### The task
Give back the data below exactly as it was given.

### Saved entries
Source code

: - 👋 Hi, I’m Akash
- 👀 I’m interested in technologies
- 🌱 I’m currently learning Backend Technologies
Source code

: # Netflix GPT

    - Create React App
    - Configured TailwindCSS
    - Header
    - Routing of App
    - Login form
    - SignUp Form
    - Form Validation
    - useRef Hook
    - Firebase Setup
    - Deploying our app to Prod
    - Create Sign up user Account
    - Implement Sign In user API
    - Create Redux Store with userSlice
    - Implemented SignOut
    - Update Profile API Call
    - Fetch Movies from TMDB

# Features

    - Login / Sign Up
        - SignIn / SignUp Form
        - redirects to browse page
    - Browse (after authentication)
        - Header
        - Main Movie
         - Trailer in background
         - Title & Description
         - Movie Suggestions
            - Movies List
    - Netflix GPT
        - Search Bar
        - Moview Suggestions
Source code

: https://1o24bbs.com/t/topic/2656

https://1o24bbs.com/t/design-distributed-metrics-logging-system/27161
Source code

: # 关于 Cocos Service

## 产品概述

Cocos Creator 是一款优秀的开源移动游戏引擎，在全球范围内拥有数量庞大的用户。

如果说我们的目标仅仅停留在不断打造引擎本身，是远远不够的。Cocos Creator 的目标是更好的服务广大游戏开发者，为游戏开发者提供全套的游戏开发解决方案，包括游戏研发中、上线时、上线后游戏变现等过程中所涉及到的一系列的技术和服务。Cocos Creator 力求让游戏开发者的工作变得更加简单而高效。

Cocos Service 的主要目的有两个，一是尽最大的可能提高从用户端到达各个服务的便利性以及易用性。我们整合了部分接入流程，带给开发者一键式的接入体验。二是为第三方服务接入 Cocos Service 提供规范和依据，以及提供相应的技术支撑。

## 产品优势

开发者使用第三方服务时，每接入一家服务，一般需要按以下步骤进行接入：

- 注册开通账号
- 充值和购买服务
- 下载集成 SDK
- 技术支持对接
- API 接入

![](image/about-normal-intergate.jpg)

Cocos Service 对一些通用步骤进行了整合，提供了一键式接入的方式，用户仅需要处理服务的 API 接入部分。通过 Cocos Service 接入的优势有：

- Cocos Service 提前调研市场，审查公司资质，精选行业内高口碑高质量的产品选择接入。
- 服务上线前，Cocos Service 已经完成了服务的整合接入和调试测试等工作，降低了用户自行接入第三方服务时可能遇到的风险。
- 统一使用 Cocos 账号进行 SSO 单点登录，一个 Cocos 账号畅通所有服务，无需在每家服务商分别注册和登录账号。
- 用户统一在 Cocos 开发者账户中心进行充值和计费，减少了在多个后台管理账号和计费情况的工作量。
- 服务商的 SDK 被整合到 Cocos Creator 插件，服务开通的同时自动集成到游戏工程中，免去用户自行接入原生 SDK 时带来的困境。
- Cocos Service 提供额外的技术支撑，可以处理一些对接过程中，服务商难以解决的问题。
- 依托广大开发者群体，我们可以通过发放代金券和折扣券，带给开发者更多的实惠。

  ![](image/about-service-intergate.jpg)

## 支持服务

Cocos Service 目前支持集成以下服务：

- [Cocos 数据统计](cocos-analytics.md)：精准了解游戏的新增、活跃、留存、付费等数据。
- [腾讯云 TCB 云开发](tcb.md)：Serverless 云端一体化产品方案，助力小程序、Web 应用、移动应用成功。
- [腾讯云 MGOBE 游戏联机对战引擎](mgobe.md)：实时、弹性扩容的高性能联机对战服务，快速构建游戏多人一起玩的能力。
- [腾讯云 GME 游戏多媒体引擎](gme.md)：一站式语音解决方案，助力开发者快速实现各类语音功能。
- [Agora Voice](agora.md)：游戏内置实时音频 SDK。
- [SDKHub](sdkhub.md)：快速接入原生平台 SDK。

### Task solution
Source code

: - 👋 Hi, I’m Akash
- 👀 I’m interested in technologies
- 🌱 I’m currently learning Backend Technologies
Source code

: # Netflix GPT

    - Create React App
    - Configured TailwindCSS
    - Header
    - Routing of App
    - Login form
    - SignUp Form
    - Form Validation
    - useRef Hook
    - Firebase Setup
    - Deploying our app to Prod
    - Create Sign up user Account
    - Implement Sign In user API
    - Create Redux Store with userSlice
    - Implemented SignOut
    - Update Profile API Call
    - Fetch Movies from TMDB

# Features

    - Login / Sign Up
        - SignIn / SignUp Form
        - redirects to browse page
    - Browse (after authentication)
        - Header
        - Main Movie
         - Trailer in background
         - Title & Description
         - Movie Suggestions
            - Movies List
    - Netflix GPT
        - Search Bar
        - Moview Suggestions
Source code

: https://1o24bbs.com/t/topic/2656

https://1o24bbs.com/t/design-distributed-metrics-logging-system/27161
Source code

: # 关于 Cocos Service

## 产品概述

Cocos Creator 是一款优秀的开源移动游戏引擎，在全球范围内拥有数量庞大的用户。

如果说我们的目标仅仅停留在不断打造引擎本身，是远远不够的。Cocos Creator 的目标是更好的服务广大游戏开发者，为游戏开发者提供全套的游戏开发解决方案，包括游戏研发中、上线时、上线后游戏变现等过程中所涉及到的一系列的技术和服务。Cocos Creator 力求让游戏开发者的工作变得更加简单而高效。

Cocos Service 的主要目的有两个，一是尽最大的可能提高从用户端到达各个服务的便利性以及易用性。我们整合了部分接入流程，带给开发者一键式的接入体验。二是为第三方服务接入 Cocos Service 提供规范和依据，以及提供相应的技术支撑。

## 产品优势

开发者使用第三方服务时，每接入一家服务，一般需要按以下步骤进行接入：

- 注册开通账号
- 充值和购买服务
- 下载集成 SDK
- 技术支持对接
- API 接入

![](image/about-normal-intergate.jpg)

Cocos Service 对一些通用步骤进行了整合，提供了一键式接入的方式，用户仅需要处理服务的 API 接入部分。通过 Cocos Service 接入的优势有：

- Cocos Service 提前调研市场，审查公司资质，精选行业内高口碑高质量的产品选择接入。
- 服务上线前，Cocos Service 已经完成了服务的整合接入和调试测试等工作，降低了用户自行接入第三方服务时可能遇到的风险。
- 统一使用 Cocos 账号进行 SSO 单点登录，一个 Cocos 账号畅通所有服务，无需在每家服务商分别注册和登录账号。
- 用户统一在 Cocos 开发者账户中心进行充值和计费，减少了在多个后台管理账号和计费情况的工作量。
- 服务商的 SDK 被整合到 Cocos Creator 插件，服务开通的同时自动集成到游戏工程中，免去用户自行接入原生 SDK 时带来的困境。
- Cocos Service 提供额外的技术支撑，可以处理一些对接过程中，服务商难以解决的问题。
- 依托广大开发者群体，我们可以通过发放代金券和折扣券，带给开发者更多的实惠。

  ![](image/about-service-intergate.jpg)

## 支持服务

Cocos Service 目前支持集成以下服务：

- [Cocos 数据统计](cocos-analytics.md)：精准了解游戏的新增、活跃、留存、付费等数据。
- [腾讯云 TCB 云开发](tcb.md)：Serverless 云端一体化产品方案，助力小程序、Web 应用、移动应用成功。
- [腾讯云 MGOBE 游戏联机对战引擎](mgobe.md)：实时、弹性扩容的高性能联机对战服务，快速构建游戏多人一起玩的能力。
- [腾讯云 GME 游戏多媒体引擎](gme.md)：一站式语音解决方案，助力开发者快速实现各类语音功能。
- [Agora Voice](agora.md)：游戏内置实时音频 SDK。
- [SDKHub](sdkhub.md)：快速接入原生平台 SDK。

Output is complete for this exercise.